Across all the records, filter for lines with the word "负责人证件号码后六位" and copy them.

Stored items

————————

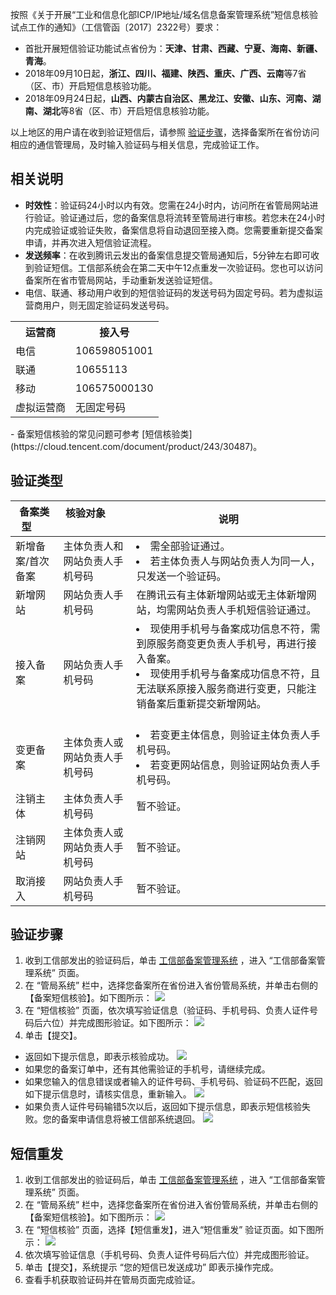 按照《关于开展“工业和信息化部ICP/IP地址/域名信息备案管理系统”短信息核验试点工作的通知》（工信管函〔2017〕2322号）要求：
- 首批开展短信验证功能试点省份为：**天津、甘肃、西藏、宁夏、海南、新疆、青海**。
- 2018年09月10日起，**浙江、四川、福建、陕西、重庆、广西、云南**等7省（区、市）开启短信息核验功能。
- 2018年09月24日起，**山西、内蒙古自治区、黑龙江、安徽、山东、河南、湖南、湖北**等8省（区、市）开启短信息核验功能。

以上地区的用户请在收到验证短信后，请参照 [验证步骤](#validation.step)，选择备案所在省份访问相应的通信管理局，及时输入验证码与相关信息，完成验证工作。

## 相关说明

- **时效性**：验证码24小时以内有效。您需在24小时内，访问所在省管局网站进行验证。验证通过后，您的备案信息将流转至管局进行审核。若您未在24小时内完成验证或验证失败，备案信息将自动退回至接入商。您需要重新提交备案申请，并再次进入短信验证流程。
- **发送频率**：在收到腾讯云发出的备案信息提交管局通知后，5分钟左右即可收到验证短信。工信部系统会在第二天中午12点重发一次验证码。您也可以访问备案所在省市管局网站，手动重新发送验证短信。
- 电信、联通、移动用户收到的短信验证码的发送号码为固定号码。若为虚拟运营商用户，则无固定验证码发送号码。
<table>
<tr>
	<th>运营商</th>
	<th>接入号</th>
</tr>
<tr>
	<td>电信</td>
	<td>106598051001</td>
</tr>
<tr>
	<td>联通</td>
	<td>10655113</td>
</tr>
<tr>
	<td>移动</td>
	<td>106575000130</td>
</tr>
<tr>
	<td>虚拟运营商</td>
	<td>无固定号码</td>
</tr>
</table>
- 备案短信核验的常见问题可参考 [短信核验类](https://cloud.tencent.com/document/product/243/30487)。

## 验证类型

| **备案类型**       | **核验对象**          | **说明** |
| ------------- |-------------| -----|
| 新增备案/首次备案  | 主体负责人和网站负责人手机号码 |<li>需全部验证通过。</li><li>若主体负责人与网站负责人为同一人，只发送一个验证码。</li>|
| 新增网站  | 网站负责人手机号码 | 在腾讯云有主体新增网站或无主体新增网站，均需网站负责人手机短信验证通过。|
| 接入备案     | 网站负责人手机号码     |  <li>现使用手机号与备案成功信息不符，需到原服务商变更负责人手机号，再进行接入备案。</li> <li>现使用手机号与备案成功信息不符，且无法联系原接入服务商进行变更，只能注销备案后重新提交新增网站。</li>   |
| 变更备案 | 主体负责人或网站负责人手机号码     |<li>若变更主体信息，则验证主体负责人手机号码。</li><li>若变更网站信息，则验证网站负责人手机号码。</li>|
| 注销主体 | 主体负责人手机号码      | 暂不验证。 |
| 注销网站 |主体负责人或网站负责人手机号码    | 暂不验证。 |
| 取消接入 | 网站负责人手机号码 | 暂不验证。 |

<span id="validation.step"></span>
## 验证步骤

1. 收到工信部发出的验证码后，单击 [工信部备案管理系统](http://beian.miit.gov.cn/state/outPortal/loginPortal.action) ，进入 “工信部备案管理系统” 页面。
2. 在 “管局系统” 栏中，选择您备案所在省份进入省份管局系统，并单击右侧的【备案短信核验】。如下图所示：
![](https://main.qcloudimg.com/raw/1ee9edf38104de271bf621dae462f28d.png)  
3. 在 “短信核验” 页面，依次填写验证信息（验证码、手机号码、负责人证件号码后六位）并完成图形验证。如下图所示：
![](https://main.qcloudimg.com/raw/5832f078b13146bd9816cd77bc38bccd.png)
4. 单击【提交】。
 - 返回如下提示信息，即表示核验成功。
![](https://main.qcloudimg.com/raw/11aaa0f7485917218430a5e402a17cf2.png) 
 - 如果您的备案订单中，还有其他需验证的手机号，请继续完成。
 - 如果您输入的信息错误或者输入的证件号码、手机号码、验证码不匹配，返回如下提示信息时，请核实信息，重新输入。
 ![](https://main.qcloudimg.com/raw/fa1252be6d5f7cae747473038ab3974c.png)
 - 如果负责人证件号码输错5次以后，返回如下提示信息，即表示短信核验失败。您的备案申请信息将被工信部系统退回。
![](https://main.qcloudimg.com/raw/4ccff803193cb50dd708b55073e8ec6d.png)  

## 短信重发

1. 收到工信部发出的验证码后，单击 [工信部备案管理系统](http://beian.miit.gov.cn/state/outPortal/loginPortal.action) ，进入 “工信部备案管理系统” 页面。
2. 在 “管局系统” 栏中，选择您备案所在省份进入省份管局系统，并单击右侧的【备案短信核验】。如下图所示：
![](https://main.qcloudimg.com/raw/1ee9edf38104de271bf621dae462f28d.png)  
3. 在 “短信核验” 页面，选择【短信重发】，进入“短信重发” 验证页面。如下图所示：
![](https://main.qcloudimg.com/raw/4c093d4a0d87c3adf87d0b888d90e525.png)  
4. 依次填写验证信息（手机号码、负责人证件号码后六位）并完成图形验证。
5. 单击【提交】，系统提示 “您的短信已发送成功” 即表示操作完成。
6. 查看手机获取验证码并在管局页面完成验证。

————————

### WRITTEN RESPONSE
3. 在 “短信核验” 页面，依次填写验证信息（验证码、手机号码、负责人证件号码后六位）并完成图形验证。如下图所示：
4. 依次填写验证信息（手机号码、负责人证件号码后六位）并完成图形验证。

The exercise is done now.